Have you been taking advantage of our half-priced crab cakes on Monday? Jumbo lump crab meat baked to perfection at an unbeatable price—you’ve got to stock up. Here’s a little secret, our crab cakes are delicious on their own, but they’re also incredibly versatile featured in other meals. In this recipe we’ve paired a crab cake with some basil and succulent end-of-summer tomatoes.
Roasted Tomato and Crab Spaghetti
Serves about 4
1/2 LB of cooked spaghetti
1 DB crab cake
2 pints of cherry tomatoes
1 cup of loosely packed basil leaves, silvered
3 cloves of garlic, sliced in thirds
2 TBSP DB Classico Olive Oil
1 TSP of sea salt
1 TSP of cracked black pepper
1. Preheat your oven to 400°F. In a baking dish add 2 pints of halved cherry tomatoes and 3 garlic cloves sliced lengthwise into thirds.
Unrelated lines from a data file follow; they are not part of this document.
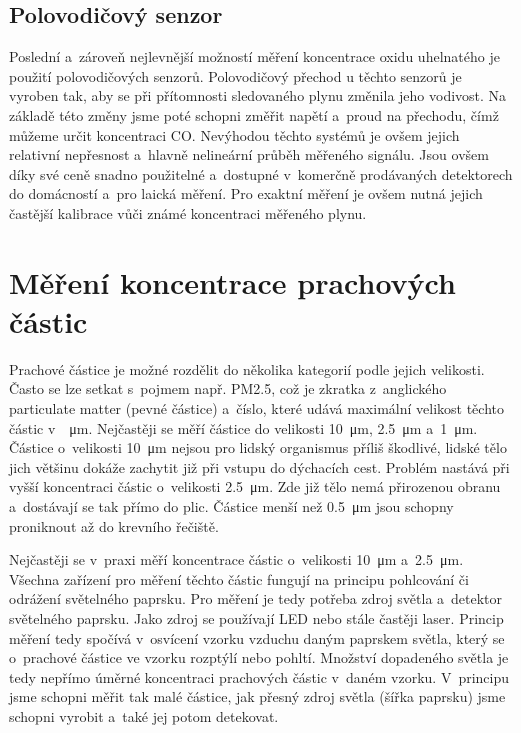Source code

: \subsection{Polovodičový senzor}

Poslední a~zároveň nejlevnější možností měření koncentrace oxidu uhelnatého je použití polovodičových senzorů. Polovodičový přechod u těchto senzorů je vyroben tak, aby se při přítomnosti sledovaného plynu změnila jeho vodivost. Na základě této změny jsme poté schopni změřit napětí a~proud na přechodu, čímž můžeme určit koncentraci CO. Nevýhodou těchto systémů je ovšem jejich relativní nepřesnost a~hlavně nelineární průběh měřeného signálu. Jsou ovšem díky své ceně snadno použitelné a~dostupné v~komerčně prodávaných detektorech do domácností a~pro laická měření. Pro exaktní měření je ovšem nutná jejich častější kalibrace vůči známé koncentraci měřeného plynu.

\section{Měření koncentrace prachových částic}

Prachové částice je možné rozdělit do několika kategorií podle jejich velikosti. Často se lze setkat s~pojmem např. PM2.5, což je zkratka z~anglického particulate matter (pevné částice) a~číslo, které udává maximální velikost těchto částic v~\SI{}{\micro\metre}. Nejčastěji se měří částice do velikosti \SI{10}{\micro\metre}, \SI{2,5}{\micro\metre} a~\SI{1}{\micro\metre}. Částice o~velikosti \SI{10}{\micro\metre} nejsou pro lidský organismus příliš škodlivé, lidské tělo jich většinu dokáže zachytit již při vstupu do dýchacích cest. Problém nastává při vyšší koncentraci částic o~velikosti \SI{2,5}{\micro\metre}. Zde již tělo nemá přirozenou obranu a~dostávají se tak přímo do plic. Částice menší než \SI{0,5}{\micro\metre} jsou schopny proniknout až do krevního řečiště.

Nejčastěji se v~praxi měří koncentrace částic o~velikosti \SI{10}{\micro\metre} a~\SI{2,5}{\micro\metre}. Všechna zařízení pro měření těchto částic fungují na principu pohlcování či odrážení světelného paprsku. Pro měření je tedy potřeba zdroj světla a~detektor světelného paprsku. Jako zdroj se používají LED nebo stále častěji laser. Princip měření tedy spočívá v~osvícení vzorku vzduchu daným paprskem světla, který se o~prachové částice ve vzorku rozptýlí nebo pohltí. Množství dopadeného světla je tedy nepřímo úměrné koncentraci prachových částic v~daném vzorku. V~principu jsme schopni měřit tak malé částice, jak přesný zdroj světla (šířka paprsku) jsme schopni vyrobit a~také jej potom detekovat.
Add salt and pepper, then mix everything together with the olive oil.
2. Roast the tomatoes for about 40 minutes, tossing once at around 30 minutes. They will bubble and caramelize at the edges. There will also be some liquid which will become your “sauce”.
3. Cook your spaghetti as the directions instruct, but you certainly could use any pasta shape you prefer!
4. At 40 minutes add the silvered basil leaves and toss into the mixture. The warmth of the tomatoes will soften the basil leaves just enough.
5. Break apart the crab cake. Don’t be sad destroying such a thing of beauty, it will be put to good use!
6. Toss the tomatoes into the spaghetti with the crab meat. Use your judgement to add more olive oil and/or salt and pepper to taste.
Roasting the tomatoes brings out their natural sweetness which complements the delicate tender crab. This dish exudes summer flavor, so enjoy it while it lasts!